Exercise requirements = Of the entries below, restate word for word only the section that runs from the line with "和诸如云南瑞丽等边境小城一样" to the line with "IMPORTANT FILES", counting both ends.

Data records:
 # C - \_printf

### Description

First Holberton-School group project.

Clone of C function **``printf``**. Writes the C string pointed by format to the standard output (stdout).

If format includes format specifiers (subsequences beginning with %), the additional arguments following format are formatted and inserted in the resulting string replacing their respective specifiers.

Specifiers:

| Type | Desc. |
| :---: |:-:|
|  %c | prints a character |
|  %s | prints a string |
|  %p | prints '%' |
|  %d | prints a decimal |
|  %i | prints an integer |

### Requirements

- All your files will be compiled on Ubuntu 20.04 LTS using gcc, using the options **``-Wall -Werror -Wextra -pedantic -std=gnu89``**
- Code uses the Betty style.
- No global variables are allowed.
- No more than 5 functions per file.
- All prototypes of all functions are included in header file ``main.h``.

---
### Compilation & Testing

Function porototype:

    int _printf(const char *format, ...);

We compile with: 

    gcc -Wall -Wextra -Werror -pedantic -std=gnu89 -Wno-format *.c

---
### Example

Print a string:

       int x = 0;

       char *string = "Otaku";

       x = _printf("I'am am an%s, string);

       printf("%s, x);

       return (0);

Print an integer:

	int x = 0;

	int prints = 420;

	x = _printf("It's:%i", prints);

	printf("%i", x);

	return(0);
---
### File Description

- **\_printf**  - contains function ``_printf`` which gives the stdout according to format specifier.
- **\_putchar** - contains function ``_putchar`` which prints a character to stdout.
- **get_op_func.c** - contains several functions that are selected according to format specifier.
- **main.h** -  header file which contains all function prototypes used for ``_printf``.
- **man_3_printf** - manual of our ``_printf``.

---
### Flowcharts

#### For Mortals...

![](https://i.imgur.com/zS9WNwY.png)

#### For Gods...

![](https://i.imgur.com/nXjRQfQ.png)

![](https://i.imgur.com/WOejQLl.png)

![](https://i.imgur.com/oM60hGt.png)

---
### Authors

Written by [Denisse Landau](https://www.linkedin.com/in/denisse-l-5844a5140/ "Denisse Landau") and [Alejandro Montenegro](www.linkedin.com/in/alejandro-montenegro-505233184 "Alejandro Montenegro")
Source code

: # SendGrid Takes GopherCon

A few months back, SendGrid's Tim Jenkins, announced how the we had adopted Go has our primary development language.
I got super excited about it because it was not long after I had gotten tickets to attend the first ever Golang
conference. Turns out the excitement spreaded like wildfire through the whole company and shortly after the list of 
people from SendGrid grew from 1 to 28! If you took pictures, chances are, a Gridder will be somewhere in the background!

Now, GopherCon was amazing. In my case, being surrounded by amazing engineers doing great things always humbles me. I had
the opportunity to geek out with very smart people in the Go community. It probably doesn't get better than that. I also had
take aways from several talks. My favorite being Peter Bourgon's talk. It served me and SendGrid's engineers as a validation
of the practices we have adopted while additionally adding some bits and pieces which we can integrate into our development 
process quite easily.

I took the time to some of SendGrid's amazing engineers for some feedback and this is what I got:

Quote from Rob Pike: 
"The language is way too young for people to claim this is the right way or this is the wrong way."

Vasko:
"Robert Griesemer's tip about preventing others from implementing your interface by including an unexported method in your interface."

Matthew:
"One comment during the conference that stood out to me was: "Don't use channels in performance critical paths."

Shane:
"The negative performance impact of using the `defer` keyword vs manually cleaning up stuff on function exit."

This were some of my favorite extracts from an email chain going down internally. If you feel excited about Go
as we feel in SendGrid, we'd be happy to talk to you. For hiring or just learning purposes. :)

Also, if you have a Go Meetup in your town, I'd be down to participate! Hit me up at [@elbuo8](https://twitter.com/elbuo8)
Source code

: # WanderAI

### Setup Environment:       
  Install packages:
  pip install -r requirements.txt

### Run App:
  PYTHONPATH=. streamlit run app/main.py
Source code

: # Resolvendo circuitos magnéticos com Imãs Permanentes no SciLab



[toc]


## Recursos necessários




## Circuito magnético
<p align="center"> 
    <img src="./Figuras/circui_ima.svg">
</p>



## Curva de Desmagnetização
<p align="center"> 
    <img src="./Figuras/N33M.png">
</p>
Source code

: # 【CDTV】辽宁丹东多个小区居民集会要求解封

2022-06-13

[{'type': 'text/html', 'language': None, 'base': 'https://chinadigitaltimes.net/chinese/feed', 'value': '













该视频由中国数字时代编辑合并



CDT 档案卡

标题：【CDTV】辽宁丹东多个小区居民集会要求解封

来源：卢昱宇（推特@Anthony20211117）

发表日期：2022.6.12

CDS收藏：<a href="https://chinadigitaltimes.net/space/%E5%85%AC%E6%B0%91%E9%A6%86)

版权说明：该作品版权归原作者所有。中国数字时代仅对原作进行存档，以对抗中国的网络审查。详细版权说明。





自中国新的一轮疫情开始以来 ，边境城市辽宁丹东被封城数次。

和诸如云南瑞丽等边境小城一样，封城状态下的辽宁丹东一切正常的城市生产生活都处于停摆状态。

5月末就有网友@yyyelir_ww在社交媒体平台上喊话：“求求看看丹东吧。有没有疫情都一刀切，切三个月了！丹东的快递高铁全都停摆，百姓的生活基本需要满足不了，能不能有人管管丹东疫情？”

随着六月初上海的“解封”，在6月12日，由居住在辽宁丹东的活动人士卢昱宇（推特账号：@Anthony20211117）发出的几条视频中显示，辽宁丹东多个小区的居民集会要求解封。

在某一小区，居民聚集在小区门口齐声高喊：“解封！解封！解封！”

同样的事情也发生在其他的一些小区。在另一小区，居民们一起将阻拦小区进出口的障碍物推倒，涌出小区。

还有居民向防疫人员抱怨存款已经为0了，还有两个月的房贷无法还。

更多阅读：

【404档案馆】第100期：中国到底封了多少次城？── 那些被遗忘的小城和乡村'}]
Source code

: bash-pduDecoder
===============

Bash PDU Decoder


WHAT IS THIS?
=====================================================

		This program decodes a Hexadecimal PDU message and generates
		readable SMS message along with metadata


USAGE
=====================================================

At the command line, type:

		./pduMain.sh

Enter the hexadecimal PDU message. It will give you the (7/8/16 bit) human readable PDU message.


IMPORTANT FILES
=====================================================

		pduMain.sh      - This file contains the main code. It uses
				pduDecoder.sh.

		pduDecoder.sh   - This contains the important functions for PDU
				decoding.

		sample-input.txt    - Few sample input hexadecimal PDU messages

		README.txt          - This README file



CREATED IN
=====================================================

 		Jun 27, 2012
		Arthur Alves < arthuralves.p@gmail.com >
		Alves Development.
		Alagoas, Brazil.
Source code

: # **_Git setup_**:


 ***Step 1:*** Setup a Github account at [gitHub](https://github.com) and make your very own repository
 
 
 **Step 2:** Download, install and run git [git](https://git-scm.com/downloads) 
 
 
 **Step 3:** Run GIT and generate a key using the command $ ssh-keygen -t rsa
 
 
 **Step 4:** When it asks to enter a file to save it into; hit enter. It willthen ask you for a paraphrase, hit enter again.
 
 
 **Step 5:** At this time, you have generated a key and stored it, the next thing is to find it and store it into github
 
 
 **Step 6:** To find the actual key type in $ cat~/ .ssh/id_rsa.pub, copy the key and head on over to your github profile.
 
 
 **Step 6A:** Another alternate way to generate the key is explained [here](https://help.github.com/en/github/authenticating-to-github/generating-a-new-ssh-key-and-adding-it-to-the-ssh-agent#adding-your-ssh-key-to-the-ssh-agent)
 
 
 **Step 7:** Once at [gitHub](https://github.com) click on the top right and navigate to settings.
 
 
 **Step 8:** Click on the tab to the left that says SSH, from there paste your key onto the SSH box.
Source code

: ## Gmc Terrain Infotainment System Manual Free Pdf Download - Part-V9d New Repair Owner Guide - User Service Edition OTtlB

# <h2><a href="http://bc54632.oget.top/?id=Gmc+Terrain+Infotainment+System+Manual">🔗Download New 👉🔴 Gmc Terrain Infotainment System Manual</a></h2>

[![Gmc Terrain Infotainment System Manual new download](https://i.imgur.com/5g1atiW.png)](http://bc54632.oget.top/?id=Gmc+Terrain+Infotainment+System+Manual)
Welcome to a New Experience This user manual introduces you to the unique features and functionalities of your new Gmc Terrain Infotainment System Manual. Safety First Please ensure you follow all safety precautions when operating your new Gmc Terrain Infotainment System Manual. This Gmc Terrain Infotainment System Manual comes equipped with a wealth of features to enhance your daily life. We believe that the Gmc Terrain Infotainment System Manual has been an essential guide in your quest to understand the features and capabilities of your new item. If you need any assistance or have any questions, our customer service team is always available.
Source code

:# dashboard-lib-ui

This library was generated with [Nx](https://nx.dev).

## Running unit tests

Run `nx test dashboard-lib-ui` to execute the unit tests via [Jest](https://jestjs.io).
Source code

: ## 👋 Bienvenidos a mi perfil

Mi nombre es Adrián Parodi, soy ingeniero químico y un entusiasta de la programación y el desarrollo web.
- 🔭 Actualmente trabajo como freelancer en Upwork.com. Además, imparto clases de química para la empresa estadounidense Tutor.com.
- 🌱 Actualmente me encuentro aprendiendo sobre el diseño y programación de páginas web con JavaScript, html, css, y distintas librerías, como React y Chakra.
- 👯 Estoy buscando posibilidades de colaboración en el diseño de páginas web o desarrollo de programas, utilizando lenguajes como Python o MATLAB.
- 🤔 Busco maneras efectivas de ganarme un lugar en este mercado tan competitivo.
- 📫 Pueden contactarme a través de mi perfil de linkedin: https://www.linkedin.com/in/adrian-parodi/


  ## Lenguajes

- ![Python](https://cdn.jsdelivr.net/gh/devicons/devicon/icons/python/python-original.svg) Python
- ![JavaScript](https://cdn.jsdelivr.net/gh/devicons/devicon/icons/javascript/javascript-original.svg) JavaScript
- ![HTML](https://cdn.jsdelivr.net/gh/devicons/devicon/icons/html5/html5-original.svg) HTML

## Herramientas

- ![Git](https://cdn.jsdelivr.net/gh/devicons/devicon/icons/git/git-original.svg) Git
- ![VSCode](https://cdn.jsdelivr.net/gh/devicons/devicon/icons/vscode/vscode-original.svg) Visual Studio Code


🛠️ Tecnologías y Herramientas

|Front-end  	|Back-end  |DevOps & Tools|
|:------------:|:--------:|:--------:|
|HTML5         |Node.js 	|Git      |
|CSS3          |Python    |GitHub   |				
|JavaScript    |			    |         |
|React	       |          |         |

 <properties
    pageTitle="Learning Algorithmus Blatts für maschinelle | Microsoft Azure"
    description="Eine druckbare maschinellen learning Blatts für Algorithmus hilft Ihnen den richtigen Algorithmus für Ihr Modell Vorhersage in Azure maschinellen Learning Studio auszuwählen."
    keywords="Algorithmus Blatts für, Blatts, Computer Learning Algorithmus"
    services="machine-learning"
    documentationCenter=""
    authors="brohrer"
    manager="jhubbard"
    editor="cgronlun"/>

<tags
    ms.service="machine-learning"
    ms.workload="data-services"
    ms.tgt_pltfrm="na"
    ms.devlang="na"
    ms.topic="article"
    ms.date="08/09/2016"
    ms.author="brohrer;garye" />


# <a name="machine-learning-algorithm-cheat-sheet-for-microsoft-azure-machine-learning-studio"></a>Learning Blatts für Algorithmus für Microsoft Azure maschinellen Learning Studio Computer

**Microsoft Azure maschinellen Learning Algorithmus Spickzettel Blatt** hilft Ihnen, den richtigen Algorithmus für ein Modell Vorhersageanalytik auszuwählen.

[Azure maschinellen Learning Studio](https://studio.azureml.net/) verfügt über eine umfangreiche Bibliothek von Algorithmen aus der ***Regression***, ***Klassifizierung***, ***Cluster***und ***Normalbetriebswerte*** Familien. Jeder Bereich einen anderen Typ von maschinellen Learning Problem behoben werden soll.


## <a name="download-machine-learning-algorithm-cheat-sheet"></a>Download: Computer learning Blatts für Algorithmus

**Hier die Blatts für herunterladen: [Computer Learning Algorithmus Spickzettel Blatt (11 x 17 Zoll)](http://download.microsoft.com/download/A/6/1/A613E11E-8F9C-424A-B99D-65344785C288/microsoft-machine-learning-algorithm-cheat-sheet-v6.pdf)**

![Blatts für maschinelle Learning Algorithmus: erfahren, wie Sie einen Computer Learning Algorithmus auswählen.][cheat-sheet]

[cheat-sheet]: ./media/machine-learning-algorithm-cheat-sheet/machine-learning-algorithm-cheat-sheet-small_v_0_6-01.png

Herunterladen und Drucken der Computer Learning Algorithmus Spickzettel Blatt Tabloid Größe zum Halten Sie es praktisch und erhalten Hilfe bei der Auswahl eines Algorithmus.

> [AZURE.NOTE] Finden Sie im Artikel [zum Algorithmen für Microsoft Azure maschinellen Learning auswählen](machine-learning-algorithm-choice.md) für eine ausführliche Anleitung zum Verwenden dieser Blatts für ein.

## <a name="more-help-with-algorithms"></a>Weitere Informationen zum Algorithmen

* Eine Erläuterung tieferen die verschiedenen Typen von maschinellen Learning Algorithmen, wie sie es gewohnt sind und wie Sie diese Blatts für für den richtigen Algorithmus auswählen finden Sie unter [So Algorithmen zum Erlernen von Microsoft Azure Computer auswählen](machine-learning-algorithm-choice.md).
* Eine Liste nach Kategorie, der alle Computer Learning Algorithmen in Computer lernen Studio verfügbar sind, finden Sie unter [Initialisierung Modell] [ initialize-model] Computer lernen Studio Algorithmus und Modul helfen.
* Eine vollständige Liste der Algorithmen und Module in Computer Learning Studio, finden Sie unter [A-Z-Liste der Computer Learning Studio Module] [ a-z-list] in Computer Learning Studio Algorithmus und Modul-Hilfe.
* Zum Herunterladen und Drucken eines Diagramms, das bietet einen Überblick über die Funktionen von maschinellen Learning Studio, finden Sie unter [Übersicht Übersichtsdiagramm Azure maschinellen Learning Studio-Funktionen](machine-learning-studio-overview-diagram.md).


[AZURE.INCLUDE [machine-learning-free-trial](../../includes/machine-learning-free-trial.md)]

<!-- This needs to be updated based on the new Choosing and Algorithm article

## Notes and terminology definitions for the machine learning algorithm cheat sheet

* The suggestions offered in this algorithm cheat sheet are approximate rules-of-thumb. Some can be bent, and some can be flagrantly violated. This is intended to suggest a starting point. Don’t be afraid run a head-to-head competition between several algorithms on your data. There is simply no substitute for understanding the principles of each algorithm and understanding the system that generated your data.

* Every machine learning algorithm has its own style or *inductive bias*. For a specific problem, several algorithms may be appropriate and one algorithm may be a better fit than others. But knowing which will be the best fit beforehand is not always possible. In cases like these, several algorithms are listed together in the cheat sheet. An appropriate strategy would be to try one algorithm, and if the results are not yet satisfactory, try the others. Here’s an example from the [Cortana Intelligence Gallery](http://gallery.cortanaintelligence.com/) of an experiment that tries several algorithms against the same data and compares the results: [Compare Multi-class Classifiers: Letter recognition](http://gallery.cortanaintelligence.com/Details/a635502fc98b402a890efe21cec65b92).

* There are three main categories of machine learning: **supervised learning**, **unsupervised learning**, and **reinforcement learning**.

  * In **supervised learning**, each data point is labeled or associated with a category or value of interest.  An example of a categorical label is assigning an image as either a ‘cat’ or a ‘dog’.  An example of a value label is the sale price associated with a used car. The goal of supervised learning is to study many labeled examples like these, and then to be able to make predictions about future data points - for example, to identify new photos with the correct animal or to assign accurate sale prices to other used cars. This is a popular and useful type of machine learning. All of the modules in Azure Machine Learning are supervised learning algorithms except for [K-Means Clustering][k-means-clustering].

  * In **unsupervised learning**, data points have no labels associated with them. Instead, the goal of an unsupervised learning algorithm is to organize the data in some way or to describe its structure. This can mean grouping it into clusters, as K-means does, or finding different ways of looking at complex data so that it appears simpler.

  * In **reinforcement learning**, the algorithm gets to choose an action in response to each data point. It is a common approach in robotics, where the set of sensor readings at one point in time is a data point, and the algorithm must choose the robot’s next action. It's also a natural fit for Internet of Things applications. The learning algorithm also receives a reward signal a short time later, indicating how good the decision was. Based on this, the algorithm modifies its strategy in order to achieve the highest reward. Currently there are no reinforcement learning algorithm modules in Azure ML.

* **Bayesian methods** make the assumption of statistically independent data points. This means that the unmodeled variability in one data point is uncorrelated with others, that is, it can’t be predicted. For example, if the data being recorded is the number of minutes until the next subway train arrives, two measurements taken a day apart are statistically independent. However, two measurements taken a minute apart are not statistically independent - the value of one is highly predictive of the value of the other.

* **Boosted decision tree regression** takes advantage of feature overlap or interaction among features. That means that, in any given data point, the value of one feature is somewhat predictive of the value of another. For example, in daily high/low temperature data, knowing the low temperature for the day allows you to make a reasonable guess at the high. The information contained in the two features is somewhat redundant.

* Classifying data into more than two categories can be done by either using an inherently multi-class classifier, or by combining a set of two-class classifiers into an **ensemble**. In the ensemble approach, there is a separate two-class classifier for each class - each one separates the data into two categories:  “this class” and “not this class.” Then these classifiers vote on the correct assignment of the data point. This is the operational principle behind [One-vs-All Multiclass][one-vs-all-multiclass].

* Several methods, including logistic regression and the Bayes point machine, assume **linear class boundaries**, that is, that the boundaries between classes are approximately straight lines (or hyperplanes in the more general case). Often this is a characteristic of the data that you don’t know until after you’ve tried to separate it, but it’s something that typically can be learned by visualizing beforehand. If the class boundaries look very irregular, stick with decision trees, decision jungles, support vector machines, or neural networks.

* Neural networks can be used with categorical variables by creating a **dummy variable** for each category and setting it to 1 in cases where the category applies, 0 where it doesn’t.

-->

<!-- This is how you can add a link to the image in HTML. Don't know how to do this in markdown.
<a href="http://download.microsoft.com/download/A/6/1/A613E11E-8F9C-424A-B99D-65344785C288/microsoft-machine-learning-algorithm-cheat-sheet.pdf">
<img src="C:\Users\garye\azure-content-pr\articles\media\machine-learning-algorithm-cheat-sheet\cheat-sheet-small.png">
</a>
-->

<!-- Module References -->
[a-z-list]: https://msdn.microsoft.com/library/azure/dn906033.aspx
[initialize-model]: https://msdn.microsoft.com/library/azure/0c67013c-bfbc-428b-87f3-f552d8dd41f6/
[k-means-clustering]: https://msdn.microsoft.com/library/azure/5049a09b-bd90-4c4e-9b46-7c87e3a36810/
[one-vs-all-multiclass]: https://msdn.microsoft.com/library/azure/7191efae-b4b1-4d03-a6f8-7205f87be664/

Task result =
和诸如云南瑞丽等边境小城一样，封城状态下的辽宁丹东一切正常的城市生产生活都处于停摆状态。

5月末就有网友@yyyelir_ww在社交媒体平台上喊话：“求求看看丹东吧。有没有疫情都一刀切，切三个月了！丹东的快递高铁全都停摆，百姓的生活基本需要满足不了，能不能有人管管丹东疫情？”

随着六月初上海的“解封”，在6月12日，由居住在辽宁丹东的活动人士卢昱宇（推特账号：@Anthony20211117）发出的几条视频中显示，辽宁丹东多个小区的居民集会要求解封。

在某一小区，居民聚集在小区门口齐声高喊：“解封！解封！解封！”

同样的事情也发生在其他的一些小区。在另一小区，居民们一起将阻拦小区进出口的障碍物推倒，涌出小区。

还有居民向防疫人员抱怨存款已经为0了，还有两个月的房贷无法还。

更多阅读：

【404档案馆】第100期：中国到底封了多少次城？── 那些被遗忘的小城和乡村'}]
Source code

: bash-pduDecoder
===============

Bash PDU Decoder


WHAT IS THIS?
=====================================================

		This program decodes a Hexadecimal PDU message and generates
		readable SMS message along with metadata


USAGE
=====================================================

At the command line, type:

		./pduMain.sh

Enter the hexadecimal PDU message. It will give you the (7/8/16 bit) human readable PDU message.


IMPORTANT FILES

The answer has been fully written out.